Als educatie en ontplooiing belangrijke pijlers van het bibliotheekwerk vormen, dan kunnen thema's uit het onderwijsdebat wellicht meer inzicht bieden in de (toekomstige) rol van de bibliothecaris. Eén van de meest controversiële onderwijsthema's van de afgelopen jaren is de Canon van Nederland. Zowel voor als na zijn introductie in 2006 raakten onderwijskundigen, leraren, journalisten en historici er maar niet over uitgepraat. De bibliotheekbranche heeft zich al die tijd opvallend stil gehouden. Dit essay hoopt een bescheiden herkansing te bieden. Welnu, wat kan de bibliothecaris leren van de Canon van Nederland?

Kennis van het vaderlands verleden
Rond de millenniumwisseling verkeerde Nederland in rep en roer. Een groeiende groep politici, journalisten en burgers uitte steeds luider haar zorgen over de koers van het land. De multiculturele samenleving was mislukt, heette het. En wat was er eigenlijk over van 'onze' nationale identiteit? Bar weinig, vond men. Van het onderwijs viel geen oplossing voor dit probleem te verwachten. Een reeks onderwijsrapporten had namelijk het vermoeden doen ontstaan dat de feitenkennis van de Nederlandse geschiedenis en cultuur beneden peil was. Zo had de Onderwijsraad in haar advies De stand van educatief Nederland (2005) gewezen op het tekort aan 'aandacht voor de "canon" als uiting van onze culturele identiteit'. Voor toenmalig onderwijsminister Maria van der Hoeven reden om een commissie in te stellen die de opdracht had 'met een concreet ontwerp te komen voor de inhoud van de Nederlandse canon, plus een visie hoe deze in het onderwijs zou kunnen worden geïmplementeerd'. De commissie Ontwikkeling Nederlandse Canon - ook wel de commissie-Van Oostrom genoemd, naar voorzitter Frits van Oostrom - nam deze taak op zich.
Het standpunt dat feitenkennis over het nationale verleden noodzakelijk is, vindt zijn wortels in de negentiende eeuw. In deze periode bloeide de aandacht voor het verleden; een belangstelling die nauw samenhing met het ontstaan van de Europese natiestaten. Het verleden - en dus ook de literatuur uit en over het verleden - fungeerden als een spiegel, waarin de natie zich kon herkennen. Wie het verleden (en de daarbij behorende teksten) kent, kent de groep waarmee hij onlosmakelijk mee verbonden is. Zo ontwikkelt hij zich tot goed staatsburger. In 1857 kreeg het verleden een prominente plek in het onderwijs. Een overzicht van de 'gehele' geschiedenis diende geieerd te worden waarbij de leerling zoveel mogelijk feiten moest memoriseren. In feite vormde zo'n overzicht al impliciet een canon, al droeg het niet die naam.

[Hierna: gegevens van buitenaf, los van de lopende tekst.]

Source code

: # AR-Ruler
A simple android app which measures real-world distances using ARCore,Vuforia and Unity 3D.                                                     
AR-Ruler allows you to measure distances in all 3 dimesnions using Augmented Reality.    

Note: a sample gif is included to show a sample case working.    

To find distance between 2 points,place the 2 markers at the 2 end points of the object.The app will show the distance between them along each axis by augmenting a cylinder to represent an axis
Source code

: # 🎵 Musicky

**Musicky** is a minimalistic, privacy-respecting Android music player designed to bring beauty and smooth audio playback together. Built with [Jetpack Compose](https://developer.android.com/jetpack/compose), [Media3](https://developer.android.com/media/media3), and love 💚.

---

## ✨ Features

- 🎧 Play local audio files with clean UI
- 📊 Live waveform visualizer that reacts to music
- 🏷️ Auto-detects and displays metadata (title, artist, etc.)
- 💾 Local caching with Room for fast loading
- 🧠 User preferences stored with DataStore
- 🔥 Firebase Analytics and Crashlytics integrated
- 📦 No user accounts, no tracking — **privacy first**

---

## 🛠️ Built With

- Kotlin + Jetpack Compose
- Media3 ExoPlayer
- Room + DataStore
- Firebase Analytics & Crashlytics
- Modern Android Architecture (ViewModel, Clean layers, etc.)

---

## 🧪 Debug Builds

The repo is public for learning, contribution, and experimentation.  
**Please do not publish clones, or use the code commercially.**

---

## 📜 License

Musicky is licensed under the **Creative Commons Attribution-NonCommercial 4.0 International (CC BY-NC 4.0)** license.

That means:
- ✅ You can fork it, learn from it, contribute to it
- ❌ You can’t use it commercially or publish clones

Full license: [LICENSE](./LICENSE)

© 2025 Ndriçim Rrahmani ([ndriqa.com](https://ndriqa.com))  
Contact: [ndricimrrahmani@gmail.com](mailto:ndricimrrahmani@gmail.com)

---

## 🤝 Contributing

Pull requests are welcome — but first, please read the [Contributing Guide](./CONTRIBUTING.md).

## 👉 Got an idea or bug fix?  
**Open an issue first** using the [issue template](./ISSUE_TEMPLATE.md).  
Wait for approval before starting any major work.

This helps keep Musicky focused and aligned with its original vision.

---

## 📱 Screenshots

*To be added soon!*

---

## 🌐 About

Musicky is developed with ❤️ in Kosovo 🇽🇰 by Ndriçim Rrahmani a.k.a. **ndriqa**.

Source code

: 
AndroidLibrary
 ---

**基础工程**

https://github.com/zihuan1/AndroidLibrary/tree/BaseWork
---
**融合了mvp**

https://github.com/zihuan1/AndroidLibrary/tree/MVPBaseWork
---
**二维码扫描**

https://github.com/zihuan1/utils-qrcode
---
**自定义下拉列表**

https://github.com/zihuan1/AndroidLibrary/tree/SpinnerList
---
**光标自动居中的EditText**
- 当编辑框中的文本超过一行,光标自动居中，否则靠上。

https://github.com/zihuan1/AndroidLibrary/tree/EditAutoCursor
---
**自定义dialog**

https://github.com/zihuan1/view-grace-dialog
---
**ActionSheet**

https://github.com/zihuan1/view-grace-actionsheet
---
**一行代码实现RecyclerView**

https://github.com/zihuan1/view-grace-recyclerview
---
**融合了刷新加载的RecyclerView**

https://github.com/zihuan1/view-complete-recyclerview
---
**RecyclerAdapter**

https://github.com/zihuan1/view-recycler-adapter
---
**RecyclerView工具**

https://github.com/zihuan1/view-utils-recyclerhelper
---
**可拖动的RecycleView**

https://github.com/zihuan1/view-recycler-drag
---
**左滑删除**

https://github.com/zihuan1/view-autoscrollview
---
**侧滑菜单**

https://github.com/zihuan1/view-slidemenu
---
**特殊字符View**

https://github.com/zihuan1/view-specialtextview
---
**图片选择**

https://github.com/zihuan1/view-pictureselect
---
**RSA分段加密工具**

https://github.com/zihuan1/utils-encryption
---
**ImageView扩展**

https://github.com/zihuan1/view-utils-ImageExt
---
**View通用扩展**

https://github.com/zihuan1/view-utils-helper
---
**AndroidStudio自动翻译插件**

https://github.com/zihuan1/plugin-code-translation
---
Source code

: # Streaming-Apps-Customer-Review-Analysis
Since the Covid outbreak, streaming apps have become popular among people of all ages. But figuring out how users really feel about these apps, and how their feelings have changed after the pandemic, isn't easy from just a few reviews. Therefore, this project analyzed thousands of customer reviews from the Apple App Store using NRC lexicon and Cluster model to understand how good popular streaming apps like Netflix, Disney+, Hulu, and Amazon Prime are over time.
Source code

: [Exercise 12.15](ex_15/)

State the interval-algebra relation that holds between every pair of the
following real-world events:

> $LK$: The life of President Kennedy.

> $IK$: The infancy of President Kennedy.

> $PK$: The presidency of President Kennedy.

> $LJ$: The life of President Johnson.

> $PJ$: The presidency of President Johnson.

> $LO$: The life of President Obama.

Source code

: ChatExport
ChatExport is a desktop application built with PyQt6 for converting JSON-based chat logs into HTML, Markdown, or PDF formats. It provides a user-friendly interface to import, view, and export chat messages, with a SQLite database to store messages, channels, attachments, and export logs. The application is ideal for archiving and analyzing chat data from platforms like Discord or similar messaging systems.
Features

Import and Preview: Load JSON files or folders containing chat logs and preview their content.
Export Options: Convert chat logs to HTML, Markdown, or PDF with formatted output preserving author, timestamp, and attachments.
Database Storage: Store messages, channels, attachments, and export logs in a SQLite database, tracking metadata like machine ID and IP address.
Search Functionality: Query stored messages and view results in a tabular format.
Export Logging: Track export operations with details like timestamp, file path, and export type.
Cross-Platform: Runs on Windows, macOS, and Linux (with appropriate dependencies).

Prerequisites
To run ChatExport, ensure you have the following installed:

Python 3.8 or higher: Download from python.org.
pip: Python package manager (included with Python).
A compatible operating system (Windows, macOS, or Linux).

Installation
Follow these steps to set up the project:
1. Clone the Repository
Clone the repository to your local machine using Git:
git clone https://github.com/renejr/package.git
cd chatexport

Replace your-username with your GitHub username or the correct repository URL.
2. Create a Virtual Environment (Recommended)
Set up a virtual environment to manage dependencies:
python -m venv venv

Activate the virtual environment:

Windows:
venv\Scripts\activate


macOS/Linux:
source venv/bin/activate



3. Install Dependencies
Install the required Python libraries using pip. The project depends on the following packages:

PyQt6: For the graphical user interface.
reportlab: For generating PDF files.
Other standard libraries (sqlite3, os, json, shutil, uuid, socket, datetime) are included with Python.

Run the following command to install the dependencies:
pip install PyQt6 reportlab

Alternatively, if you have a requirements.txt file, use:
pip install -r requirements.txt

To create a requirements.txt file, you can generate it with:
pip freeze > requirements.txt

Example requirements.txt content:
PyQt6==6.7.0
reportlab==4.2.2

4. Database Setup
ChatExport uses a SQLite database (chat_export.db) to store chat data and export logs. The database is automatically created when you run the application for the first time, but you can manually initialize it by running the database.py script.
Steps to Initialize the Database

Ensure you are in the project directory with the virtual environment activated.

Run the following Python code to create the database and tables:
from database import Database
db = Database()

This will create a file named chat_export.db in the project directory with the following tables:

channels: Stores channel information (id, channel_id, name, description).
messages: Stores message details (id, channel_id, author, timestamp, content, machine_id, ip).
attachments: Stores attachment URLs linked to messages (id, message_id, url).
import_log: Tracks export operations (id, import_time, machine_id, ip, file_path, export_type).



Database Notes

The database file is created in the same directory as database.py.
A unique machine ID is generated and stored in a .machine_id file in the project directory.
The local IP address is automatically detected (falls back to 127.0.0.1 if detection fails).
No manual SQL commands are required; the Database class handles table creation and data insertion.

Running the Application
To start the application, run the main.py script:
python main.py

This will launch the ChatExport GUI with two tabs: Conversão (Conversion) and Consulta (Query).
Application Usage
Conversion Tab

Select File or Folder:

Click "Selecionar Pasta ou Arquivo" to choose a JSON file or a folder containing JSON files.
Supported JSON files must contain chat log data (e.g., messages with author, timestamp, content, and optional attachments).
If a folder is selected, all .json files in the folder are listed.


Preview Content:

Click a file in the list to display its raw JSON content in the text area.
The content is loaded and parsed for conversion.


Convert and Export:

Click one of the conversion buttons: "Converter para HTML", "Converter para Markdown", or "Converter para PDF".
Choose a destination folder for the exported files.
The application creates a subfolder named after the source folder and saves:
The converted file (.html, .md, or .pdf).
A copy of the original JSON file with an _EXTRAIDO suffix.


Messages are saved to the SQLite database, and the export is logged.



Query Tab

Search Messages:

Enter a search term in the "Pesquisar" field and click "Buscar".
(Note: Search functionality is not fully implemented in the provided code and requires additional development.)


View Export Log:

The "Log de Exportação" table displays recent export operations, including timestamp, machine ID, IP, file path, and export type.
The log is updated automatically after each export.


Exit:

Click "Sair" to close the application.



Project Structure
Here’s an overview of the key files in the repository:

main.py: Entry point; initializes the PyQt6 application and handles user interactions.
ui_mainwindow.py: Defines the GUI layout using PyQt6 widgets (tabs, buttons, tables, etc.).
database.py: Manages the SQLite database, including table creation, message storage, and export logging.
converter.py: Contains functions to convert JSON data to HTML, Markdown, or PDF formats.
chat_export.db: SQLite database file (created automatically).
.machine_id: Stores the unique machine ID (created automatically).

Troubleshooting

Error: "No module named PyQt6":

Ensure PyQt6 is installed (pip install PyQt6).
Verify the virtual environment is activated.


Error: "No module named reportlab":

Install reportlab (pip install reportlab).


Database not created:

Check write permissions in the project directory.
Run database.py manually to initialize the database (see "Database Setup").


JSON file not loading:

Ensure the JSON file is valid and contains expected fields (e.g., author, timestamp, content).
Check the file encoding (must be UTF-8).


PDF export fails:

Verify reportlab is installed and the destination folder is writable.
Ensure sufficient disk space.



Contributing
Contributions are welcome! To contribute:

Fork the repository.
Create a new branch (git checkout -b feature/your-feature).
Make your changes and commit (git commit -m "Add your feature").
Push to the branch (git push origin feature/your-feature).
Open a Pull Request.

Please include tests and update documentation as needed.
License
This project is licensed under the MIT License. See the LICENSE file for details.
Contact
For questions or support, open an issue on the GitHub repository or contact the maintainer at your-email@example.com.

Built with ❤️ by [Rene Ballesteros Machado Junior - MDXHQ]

Maar in de jaren zestig van de twintigste eeuw raakte deze 'normatieve' focus op natie en feitenkennis in onmin. Auschwitz had aangetoond waartoe ongebreideld nationalisme in staat was. En waarom zou een leraar zijn leerlingen nog feiten laten 'stampen'? Leerlingen dienden niet langer te worden opgevoed tot brave en vaderlandslievende staatsburgers, maar tot kritisch denkende en creatieve mensen. Kortom, het moest anders, opener en minder stringent. Zo kwam het zwaartepunt meer te liggen op cognitieve kennis. Bovendien toonden postmodernistische literatuurcritici als Edward Said dat de geschiedschrijving - en dus ook het geschiedenisonderwijs - tot dan toe altijd werd bekeken vanuit het oogpunt van het Westen, en dan de blanke, volwassen man in het bijzonder. Ook dat moest nu veranderen.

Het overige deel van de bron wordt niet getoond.